▶ _Data in this exercise_
....

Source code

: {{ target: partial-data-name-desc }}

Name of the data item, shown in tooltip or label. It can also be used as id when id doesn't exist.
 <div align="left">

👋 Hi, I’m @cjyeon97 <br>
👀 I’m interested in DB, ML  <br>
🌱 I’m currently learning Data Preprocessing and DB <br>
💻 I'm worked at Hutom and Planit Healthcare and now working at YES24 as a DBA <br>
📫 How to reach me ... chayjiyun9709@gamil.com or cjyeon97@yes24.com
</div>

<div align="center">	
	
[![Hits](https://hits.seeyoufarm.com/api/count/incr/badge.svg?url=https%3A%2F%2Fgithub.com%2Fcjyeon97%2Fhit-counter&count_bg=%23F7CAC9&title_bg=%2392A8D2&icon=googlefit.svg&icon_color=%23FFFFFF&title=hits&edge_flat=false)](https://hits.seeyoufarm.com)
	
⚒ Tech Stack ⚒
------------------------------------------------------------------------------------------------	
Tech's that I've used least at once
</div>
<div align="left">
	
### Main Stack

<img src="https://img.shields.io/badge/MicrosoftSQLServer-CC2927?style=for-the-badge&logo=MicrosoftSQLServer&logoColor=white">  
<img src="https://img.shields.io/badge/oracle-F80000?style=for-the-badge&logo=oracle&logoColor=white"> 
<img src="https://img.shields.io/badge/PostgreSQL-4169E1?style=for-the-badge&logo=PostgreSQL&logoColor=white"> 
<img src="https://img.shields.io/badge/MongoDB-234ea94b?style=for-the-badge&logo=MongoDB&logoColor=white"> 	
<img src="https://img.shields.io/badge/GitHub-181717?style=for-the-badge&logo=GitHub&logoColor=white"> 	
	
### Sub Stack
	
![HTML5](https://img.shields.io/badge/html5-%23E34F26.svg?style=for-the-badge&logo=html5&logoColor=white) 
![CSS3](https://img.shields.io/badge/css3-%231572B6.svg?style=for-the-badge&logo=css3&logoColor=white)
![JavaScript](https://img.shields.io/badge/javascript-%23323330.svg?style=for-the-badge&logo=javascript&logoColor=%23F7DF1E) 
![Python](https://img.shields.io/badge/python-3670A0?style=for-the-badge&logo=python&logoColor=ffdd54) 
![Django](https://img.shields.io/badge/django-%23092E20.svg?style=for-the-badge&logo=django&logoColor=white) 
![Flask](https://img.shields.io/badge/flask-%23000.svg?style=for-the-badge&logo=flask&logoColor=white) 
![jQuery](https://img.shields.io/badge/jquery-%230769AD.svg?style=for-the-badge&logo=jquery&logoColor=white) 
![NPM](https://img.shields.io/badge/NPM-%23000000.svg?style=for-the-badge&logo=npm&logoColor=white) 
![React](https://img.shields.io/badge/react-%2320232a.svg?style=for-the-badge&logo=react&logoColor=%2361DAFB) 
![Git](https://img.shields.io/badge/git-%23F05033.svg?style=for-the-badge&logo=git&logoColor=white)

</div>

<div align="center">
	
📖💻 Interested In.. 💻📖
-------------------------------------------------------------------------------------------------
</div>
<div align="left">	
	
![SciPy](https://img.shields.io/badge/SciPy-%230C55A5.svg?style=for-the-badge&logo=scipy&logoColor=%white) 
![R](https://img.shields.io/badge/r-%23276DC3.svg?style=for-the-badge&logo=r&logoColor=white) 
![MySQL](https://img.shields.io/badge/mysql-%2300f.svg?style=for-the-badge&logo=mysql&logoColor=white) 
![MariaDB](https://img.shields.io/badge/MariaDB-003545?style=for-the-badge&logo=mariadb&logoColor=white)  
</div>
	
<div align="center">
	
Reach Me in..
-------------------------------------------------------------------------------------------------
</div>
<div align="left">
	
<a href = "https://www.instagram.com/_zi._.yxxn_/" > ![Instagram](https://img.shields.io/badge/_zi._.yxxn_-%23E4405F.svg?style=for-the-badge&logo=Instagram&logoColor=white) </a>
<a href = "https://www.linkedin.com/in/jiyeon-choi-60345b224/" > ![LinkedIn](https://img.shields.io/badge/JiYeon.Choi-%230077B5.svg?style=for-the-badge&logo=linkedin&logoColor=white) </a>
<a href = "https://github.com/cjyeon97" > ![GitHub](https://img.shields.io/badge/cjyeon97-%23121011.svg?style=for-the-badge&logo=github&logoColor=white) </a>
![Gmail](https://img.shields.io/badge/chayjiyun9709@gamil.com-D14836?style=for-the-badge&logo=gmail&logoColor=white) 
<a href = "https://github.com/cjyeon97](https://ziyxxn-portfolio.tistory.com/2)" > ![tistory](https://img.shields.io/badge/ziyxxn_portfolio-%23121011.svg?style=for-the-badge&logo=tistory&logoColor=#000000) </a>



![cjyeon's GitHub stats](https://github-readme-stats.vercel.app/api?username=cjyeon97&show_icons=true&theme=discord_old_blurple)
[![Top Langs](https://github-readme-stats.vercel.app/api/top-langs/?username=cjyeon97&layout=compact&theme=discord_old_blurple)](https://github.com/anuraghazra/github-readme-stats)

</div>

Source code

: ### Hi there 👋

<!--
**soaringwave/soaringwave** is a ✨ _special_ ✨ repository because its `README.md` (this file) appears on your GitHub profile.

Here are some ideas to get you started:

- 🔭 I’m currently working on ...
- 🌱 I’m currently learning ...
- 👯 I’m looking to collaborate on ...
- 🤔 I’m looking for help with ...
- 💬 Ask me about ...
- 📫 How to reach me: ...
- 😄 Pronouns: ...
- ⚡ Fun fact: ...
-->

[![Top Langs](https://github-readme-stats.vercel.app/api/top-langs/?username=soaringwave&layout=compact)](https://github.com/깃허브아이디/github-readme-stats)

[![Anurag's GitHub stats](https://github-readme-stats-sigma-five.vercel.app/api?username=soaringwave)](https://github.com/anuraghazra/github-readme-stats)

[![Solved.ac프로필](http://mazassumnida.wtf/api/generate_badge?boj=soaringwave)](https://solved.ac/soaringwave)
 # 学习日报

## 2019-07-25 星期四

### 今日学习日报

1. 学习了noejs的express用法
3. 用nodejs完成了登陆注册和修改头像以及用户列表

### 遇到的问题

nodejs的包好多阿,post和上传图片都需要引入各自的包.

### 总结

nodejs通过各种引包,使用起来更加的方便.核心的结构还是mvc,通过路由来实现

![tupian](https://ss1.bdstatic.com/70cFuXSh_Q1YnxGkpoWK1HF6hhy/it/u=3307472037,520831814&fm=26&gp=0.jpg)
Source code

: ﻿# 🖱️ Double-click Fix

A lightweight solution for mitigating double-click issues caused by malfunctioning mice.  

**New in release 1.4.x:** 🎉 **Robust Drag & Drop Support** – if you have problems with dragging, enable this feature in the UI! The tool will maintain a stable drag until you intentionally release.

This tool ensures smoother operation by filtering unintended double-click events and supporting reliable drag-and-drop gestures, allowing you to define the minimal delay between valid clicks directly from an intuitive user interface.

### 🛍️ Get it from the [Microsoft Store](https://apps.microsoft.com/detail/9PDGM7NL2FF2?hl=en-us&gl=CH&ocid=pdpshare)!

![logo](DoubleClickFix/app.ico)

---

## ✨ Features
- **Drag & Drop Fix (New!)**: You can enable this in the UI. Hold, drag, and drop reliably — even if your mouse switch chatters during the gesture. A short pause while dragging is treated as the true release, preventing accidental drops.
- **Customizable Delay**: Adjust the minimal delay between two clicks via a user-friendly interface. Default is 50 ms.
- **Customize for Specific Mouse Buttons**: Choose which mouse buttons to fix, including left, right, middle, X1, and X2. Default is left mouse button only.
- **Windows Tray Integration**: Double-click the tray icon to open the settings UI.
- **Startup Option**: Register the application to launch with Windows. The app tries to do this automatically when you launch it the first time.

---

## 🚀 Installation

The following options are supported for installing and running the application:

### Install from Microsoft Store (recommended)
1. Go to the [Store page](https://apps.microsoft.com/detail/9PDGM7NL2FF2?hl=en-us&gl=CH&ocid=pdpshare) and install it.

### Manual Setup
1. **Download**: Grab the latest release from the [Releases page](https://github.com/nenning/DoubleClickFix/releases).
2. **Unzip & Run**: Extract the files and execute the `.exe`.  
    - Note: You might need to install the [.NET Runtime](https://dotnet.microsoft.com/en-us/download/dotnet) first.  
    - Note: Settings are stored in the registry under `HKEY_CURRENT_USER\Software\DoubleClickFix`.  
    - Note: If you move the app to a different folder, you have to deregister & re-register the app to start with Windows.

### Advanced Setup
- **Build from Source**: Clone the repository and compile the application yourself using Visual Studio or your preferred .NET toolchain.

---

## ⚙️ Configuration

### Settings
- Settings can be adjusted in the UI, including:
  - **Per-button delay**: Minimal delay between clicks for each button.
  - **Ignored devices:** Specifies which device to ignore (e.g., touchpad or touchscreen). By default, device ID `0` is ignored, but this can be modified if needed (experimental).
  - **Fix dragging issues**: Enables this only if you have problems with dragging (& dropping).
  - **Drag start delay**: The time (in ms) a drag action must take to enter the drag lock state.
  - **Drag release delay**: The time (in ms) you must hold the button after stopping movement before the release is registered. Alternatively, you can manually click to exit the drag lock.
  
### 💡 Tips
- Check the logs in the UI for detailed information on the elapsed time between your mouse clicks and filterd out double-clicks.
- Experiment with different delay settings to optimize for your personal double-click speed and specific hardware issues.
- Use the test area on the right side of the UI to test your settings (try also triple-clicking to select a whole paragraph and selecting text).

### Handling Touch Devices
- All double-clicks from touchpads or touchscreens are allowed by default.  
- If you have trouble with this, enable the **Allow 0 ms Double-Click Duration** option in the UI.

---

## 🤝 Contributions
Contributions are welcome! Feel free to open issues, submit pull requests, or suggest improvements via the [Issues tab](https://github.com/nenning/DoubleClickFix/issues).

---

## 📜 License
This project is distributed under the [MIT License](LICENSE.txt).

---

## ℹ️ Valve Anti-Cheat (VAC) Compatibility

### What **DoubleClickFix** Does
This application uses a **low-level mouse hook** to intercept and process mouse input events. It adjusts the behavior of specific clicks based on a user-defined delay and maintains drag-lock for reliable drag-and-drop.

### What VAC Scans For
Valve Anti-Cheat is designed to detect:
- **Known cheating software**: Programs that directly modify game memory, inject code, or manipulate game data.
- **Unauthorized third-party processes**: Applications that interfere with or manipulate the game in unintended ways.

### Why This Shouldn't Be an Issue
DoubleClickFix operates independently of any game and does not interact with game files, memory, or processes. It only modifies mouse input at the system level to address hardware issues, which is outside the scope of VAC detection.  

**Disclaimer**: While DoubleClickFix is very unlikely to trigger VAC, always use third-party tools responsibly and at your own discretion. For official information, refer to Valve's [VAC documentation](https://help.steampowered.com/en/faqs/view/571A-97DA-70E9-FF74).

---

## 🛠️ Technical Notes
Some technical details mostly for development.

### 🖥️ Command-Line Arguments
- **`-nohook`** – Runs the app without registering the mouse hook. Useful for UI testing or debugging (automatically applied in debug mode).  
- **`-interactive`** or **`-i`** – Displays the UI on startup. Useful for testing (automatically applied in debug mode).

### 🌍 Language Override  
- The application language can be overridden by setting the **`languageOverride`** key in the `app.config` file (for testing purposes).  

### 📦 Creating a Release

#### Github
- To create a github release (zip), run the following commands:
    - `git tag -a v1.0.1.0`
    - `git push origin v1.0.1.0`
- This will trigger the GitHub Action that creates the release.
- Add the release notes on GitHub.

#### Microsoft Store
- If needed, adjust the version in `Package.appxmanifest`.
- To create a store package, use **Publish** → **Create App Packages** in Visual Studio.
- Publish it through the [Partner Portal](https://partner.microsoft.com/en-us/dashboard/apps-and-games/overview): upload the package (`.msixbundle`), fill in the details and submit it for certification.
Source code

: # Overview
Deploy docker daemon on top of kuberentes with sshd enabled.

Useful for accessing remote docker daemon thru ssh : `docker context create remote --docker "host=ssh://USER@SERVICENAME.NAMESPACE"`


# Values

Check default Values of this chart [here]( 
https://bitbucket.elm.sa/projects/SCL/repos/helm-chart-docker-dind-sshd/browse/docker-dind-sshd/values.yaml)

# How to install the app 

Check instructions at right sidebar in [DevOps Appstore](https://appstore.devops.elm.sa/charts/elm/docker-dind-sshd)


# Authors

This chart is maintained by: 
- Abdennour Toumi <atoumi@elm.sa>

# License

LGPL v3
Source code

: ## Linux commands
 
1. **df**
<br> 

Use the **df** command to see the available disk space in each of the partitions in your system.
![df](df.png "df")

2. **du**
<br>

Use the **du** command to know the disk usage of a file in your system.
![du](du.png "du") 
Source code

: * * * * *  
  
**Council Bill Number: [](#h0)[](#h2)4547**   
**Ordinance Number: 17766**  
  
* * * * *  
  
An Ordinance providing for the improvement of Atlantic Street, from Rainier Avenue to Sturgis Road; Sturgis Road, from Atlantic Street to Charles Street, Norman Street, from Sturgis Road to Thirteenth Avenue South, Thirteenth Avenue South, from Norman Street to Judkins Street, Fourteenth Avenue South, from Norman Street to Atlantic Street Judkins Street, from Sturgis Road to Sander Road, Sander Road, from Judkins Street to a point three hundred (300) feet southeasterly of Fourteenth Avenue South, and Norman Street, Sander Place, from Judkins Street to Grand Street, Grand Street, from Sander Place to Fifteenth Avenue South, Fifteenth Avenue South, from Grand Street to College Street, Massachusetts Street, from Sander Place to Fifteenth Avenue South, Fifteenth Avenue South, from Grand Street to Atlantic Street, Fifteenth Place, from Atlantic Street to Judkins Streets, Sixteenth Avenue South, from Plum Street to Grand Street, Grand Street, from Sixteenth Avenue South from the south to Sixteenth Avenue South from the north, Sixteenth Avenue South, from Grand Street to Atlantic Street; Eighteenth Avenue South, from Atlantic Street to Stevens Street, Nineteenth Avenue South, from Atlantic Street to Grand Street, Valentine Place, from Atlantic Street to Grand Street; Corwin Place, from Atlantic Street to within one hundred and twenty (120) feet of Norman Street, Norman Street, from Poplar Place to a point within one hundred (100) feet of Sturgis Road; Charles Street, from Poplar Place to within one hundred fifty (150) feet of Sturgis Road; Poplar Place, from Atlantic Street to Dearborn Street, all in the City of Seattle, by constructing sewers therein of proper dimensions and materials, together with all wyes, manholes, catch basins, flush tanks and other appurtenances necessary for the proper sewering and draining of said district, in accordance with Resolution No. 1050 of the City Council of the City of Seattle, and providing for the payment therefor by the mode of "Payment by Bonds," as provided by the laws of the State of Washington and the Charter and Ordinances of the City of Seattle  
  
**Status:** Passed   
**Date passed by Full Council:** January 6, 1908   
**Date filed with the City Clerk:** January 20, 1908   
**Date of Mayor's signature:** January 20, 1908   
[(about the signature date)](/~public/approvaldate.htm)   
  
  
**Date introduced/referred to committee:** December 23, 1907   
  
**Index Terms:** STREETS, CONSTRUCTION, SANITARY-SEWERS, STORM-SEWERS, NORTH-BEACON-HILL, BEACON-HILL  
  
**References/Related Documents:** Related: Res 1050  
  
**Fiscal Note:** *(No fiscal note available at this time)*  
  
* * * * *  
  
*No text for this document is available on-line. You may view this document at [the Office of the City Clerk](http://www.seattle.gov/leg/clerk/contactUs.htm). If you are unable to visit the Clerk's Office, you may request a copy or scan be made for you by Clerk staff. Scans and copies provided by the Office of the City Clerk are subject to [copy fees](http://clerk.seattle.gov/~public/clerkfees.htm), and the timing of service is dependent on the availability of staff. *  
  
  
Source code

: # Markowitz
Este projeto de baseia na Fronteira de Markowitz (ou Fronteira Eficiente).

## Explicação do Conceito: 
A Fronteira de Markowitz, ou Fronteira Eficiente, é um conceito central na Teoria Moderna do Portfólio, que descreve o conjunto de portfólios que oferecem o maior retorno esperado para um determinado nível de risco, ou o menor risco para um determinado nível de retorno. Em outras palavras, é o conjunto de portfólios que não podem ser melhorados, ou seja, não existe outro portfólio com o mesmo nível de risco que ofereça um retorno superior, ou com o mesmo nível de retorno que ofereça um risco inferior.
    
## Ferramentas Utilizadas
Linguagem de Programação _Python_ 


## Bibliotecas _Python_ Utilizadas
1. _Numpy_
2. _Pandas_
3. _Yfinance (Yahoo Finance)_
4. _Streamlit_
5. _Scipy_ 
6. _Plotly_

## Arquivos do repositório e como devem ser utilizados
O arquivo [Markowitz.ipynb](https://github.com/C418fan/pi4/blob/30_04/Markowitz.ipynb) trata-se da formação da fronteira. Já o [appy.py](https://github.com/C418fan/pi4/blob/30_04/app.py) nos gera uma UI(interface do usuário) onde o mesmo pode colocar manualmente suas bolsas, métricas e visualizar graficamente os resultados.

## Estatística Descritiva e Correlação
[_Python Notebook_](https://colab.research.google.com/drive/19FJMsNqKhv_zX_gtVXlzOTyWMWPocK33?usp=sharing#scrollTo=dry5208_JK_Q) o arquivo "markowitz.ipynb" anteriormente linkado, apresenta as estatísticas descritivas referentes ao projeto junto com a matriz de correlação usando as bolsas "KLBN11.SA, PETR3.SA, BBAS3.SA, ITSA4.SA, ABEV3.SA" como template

....

▶ _Your objective_
Copy out each line of the listing that contains the word "help".

▶ _Output_
- 🤔 I’m looking for help with ...
**Disclaimer**: While DoubleClickFix is very unlikely to trigger VAC, always use third-party tools responsibly and at your own discretion. For official information, refer to Valve's [VAC documentation](https://help.steampowered.com/en/faqs/view/571A-97DA-70E9-FF74).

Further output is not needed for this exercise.